“Verán
al Hijo del hombre venir en una nube con gran poder y gloria” (Lc 21, 20-28). Jesús profetiza acerca de
dos hechos futuros, uno que es contemporáneo a sus discípulos, y otro que
sucederá al fin de los tiempos: el primero es el asedio y ruina de Jerusalén,
que marcará el inicio del “tiempo de los gentiles”, o también los Últimos
Tiempos, que se prolongarán hasta su Segunda Venida, y el segundo es el de su
Segunda Venida, la cual estará precedida por “grandes señales en el sol, la
luna y las estrellas” y en la tierra habrá “gran ansiedad” porque “las
potencias de los cielos serán conmovidas”.
Jerusalén
asediada por ejércitos será la señal para que los discípulos puedan huir de la
ciudad, porque éste es el castigo decretado por Dios y no se puede escapar de
él[1]. Según
esta profecía, Jerusalén y el templo serán destruidos, en castigo de la
resistencia de Israel al Espíritu Santo y de su repudio de Jesús (Hch 7, 44-53)[2].
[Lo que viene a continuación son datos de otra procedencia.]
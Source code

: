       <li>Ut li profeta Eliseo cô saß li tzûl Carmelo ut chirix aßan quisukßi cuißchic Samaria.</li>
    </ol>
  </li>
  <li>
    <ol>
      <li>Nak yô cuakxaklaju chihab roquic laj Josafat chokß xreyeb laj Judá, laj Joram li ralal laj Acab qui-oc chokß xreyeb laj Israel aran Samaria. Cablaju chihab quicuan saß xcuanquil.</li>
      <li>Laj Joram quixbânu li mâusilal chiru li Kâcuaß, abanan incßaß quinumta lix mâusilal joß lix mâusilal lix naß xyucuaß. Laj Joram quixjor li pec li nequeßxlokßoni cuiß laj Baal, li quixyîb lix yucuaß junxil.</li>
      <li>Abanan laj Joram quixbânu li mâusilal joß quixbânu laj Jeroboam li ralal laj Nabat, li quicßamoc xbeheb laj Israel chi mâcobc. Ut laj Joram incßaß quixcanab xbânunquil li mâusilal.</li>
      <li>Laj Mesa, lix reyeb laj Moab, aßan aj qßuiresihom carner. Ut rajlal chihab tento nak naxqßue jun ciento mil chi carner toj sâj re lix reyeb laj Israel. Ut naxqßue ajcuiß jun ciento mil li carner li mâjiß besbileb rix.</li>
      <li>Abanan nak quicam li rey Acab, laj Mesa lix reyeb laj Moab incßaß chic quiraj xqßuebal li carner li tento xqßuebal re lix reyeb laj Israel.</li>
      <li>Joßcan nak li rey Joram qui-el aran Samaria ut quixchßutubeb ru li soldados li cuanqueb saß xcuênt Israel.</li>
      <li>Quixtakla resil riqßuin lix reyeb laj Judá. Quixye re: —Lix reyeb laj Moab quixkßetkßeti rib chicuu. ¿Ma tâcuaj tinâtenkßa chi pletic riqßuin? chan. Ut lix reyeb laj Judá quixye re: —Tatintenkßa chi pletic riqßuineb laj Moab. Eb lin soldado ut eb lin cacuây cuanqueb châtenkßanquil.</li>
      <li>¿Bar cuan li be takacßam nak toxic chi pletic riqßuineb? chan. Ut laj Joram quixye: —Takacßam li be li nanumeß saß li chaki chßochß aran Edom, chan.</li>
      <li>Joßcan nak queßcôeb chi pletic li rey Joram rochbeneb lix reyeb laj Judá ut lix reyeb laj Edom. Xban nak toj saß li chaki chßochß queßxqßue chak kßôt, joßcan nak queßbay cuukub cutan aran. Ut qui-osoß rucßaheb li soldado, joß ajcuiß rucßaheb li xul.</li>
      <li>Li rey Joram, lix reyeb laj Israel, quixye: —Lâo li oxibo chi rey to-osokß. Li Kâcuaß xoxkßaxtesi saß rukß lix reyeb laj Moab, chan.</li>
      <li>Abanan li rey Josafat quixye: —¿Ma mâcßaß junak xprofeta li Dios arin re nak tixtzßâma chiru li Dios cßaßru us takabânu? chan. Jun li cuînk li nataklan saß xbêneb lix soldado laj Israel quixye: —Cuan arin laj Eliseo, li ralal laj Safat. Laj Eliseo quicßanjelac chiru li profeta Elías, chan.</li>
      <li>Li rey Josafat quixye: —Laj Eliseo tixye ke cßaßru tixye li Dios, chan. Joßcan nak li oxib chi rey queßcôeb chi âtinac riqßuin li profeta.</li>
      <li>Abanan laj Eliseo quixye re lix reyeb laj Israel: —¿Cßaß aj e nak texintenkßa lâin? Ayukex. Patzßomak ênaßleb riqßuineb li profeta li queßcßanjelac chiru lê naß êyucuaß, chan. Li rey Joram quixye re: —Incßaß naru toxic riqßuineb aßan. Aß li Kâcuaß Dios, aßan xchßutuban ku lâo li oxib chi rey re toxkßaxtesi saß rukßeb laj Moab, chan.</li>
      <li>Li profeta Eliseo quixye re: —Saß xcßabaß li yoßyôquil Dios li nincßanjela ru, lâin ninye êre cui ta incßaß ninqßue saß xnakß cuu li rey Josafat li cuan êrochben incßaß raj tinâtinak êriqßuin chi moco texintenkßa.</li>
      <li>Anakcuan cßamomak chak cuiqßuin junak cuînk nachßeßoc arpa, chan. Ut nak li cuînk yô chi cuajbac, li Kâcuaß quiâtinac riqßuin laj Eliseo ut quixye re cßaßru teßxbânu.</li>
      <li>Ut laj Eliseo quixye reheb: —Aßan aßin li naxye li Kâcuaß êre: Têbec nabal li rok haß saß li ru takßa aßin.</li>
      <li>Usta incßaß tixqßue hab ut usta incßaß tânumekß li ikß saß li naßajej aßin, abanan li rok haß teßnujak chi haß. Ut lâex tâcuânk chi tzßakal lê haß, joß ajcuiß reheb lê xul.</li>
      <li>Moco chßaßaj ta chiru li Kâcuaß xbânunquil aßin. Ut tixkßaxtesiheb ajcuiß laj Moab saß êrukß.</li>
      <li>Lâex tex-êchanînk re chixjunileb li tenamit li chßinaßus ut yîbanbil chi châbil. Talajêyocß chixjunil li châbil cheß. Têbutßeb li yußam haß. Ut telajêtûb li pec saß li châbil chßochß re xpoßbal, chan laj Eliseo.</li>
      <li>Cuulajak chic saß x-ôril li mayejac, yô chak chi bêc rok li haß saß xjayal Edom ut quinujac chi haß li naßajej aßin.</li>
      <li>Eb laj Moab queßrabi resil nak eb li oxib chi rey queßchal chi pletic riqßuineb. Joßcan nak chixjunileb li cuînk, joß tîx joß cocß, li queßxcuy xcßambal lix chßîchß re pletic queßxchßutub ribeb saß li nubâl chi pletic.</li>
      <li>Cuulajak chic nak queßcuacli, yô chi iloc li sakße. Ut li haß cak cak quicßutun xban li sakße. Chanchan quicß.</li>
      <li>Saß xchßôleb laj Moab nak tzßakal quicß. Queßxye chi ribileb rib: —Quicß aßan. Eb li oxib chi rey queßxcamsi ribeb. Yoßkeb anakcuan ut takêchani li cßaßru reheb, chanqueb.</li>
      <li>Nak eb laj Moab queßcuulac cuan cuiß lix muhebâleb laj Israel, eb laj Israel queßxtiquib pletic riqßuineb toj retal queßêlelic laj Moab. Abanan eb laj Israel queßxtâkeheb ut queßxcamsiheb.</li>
Teniendo en cuenta esta profecía, los cristianos se retiraron de la Ciudad
Santa, al otro lado del río Jordán.
Ahora
bien, el hecho de que Jesús hable del “tiempo de los paganos”, separa este
acontecimiento, la ruina de Jerusalén, de la consumación final, su Segunda
Venida. Este “tiempo de los paganos” tiene todavía que cumplirse y finalizará con
la conversión de Israel (Rm 11, 24) y
el advenimiento del Supremo Juez (Ez
30, 3; 1 Cor 11, 26; Jn 19, 37).
Los
dos acontecimientos tienen relación con nuestra vida espiritual porque la
Jerusalén terrestre es figura de la Jerusalén celestial, la Iglesia, Esposa del
Cordero, que es llamada por lo mismo “Nueva Jerusalén”, la cual pasa a ser
depositaria de las promesas desde el momento mismo en que se cumple la destrucción
profetizada por Jesús. En otras palabras, los cristianos, como integrantes de
la Nueva Jerusalén, somos los depositarios de las promesas mesiánicas que antes
pertenecían a la Jerusalén terrestre. Pero por el mismo motivo por el cual,
como Iglesia Militante, somos partícipes de la Nueva Jerusalén, también
quedamos comprendidos en la persecución que se anuncia en el Apocalipsis (11,
2) y en el Catecismo en su número 675: “La persecución que acompaña a su
peregrinación sobre la tierra desvelará el “misterio de iniquidad” bajo la
forma de una impostura religiosa que proporcionará a los hombres una solución
aparente a sus problemas mediante el precio de la apostasía de la verdad. La
impostura religiosa suprema es la del Anticristo, es decir, la de un
pseudo-mesianismo en que el hombre se glorifica a sí mismo colocándose en el
lugar de Dios y de su Mesías venido en la carne”.
Es
por esto que la recomendación de Jesús –la de estar atentos a las señales de
los tiempos así como de erguir la cabeza porque la liberación está cerca-, más
sus llamados insistentes a la vigilancia (Mc 13, 37), muestra que la prudencia
cristiana no está en desentenderse de estos grandes misterios (1 Tes 5, 20), sino en prestar la debida
atención a las señales que Él nos anticipa, tanto más cuanto que su Segunda
Venida puede sorprendernos en un instante, puesto que es menos previsible que el
momento de la muerte y puesto que “nadie sabe ni el día ni la hora”.
“Verán
al Hijo del hombre venir en una nube con gran poder y gloria”. Jesús nos
advierte que nosotros, como miembros integrantes de la Nueva Jerusalén, debemos
estar atentos a las señales de los tiempos, para que cuando llegue el momento
de su Segunda Venida, seamos encontrados “despiertos y vigilantes”, es decir,
en estado de gracia. Si esto hacemos, entraremos en la patria definitiva de
todos los rescatados por la Sangre del Cordero: “Jerusalén, ciudad del cielo,
feliz visión de paz” (Himno de la dedicación de las iglesias)[3].